(Material supplied Opens)
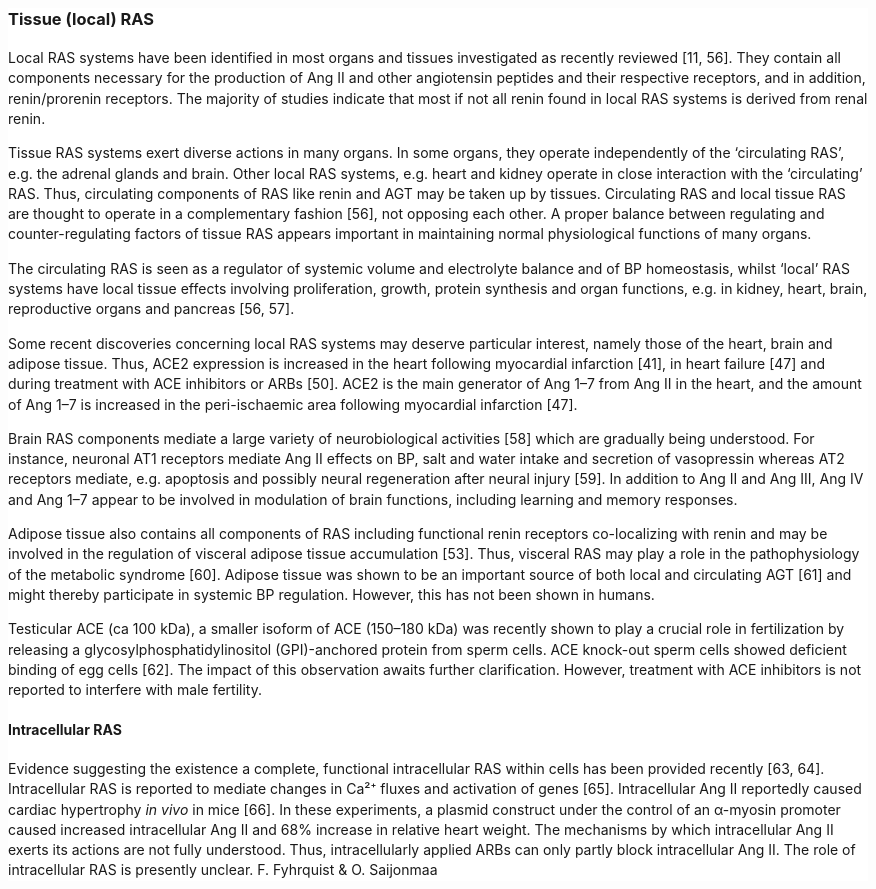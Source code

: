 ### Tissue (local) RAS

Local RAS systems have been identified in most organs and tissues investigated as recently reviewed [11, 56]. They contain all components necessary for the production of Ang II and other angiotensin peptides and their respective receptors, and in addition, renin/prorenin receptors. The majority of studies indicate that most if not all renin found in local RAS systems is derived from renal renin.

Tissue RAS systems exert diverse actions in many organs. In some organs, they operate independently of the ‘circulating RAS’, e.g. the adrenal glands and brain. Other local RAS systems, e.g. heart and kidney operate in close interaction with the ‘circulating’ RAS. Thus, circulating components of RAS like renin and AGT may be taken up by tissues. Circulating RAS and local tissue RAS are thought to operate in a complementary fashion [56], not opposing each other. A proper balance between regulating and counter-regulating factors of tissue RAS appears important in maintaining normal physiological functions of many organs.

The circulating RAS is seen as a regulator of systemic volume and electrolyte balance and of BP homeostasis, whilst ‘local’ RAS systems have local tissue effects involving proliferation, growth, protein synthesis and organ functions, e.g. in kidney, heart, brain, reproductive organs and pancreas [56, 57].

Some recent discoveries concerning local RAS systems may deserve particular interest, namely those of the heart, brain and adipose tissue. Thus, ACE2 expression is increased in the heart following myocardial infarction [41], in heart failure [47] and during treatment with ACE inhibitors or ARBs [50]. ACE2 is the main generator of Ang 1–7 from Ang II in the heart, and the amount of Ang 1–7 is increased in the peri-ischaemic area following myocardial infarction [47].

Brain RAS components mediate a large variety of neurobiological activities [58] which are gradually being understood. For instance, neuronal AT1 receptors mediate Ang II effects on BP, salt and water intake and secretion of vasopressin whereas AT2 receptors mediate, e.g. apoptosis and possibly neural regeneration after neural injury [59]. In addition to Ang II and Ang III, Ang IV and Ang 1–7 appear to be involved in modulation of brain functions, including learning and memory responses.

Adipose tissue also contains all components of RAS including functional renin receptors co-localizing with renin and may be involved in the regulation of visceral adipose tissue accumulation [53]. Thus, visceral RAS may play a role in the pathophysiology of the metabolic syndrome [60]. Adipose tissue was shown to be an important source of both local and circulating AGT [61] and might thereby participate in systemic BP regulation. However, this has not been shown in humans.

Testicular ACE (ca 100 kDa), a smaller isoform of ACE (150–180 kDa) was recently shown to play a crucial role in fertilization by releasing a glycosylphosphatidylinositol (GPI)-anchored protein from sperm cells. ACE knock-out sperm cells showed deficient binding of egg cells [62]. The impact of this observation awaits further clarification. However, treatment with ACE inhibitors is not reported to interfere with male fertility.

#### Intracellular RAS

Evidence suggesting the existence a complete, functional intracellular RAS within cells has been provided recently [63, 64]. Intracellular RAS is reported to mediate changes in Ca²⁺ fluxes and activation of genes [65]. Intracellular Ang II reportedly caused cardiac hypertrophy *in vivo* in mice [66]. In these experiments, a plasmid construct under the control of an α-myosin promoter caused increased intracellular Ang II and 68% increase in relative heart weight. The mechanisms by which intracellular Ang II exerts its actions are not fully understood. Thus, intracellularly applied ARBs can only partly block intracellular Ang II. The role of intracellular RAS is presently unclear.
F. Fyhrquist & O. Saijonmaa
(Material supplied Closes)
> What the exercise asks
Your response must consist of the lines from the beginning of the data through the line containing "Tissue RAS systems", transcribed exactly, with no pictures.

> Answer to this task
Source code

: ### Tissue (local) RAS

Local RAS systems have been identified in most organs and tissues investigated as recently reviewed [11, 56]. They contain all components necessary for the production of Ang II and other angiotensin peptides and their respective receptors, and in addition, renin/prorenin receptors. The majority of studies indicate that most if not all renin found in local RAS systems is derived from renal renin.

Tissue RAS systems exert diverse actions in many organs. In some organs, they operate independently of the ‘circulating RAS’, e.g. the adrenal glands and brain. Other local RAS systems, e.g. heart and kidney operate in close interaction with the ‘circulating’ RAS. Thus, circulating components of RAS like renin and AGT may be taken up by tissues. Circulating RAS and local tissue RAS are thought to operate in a complementary fashion [56], not opposing each other. A proper balance between regulating and counter-regulating factors of tissue RAS appears important in maintaining normal physiological functions of many organs.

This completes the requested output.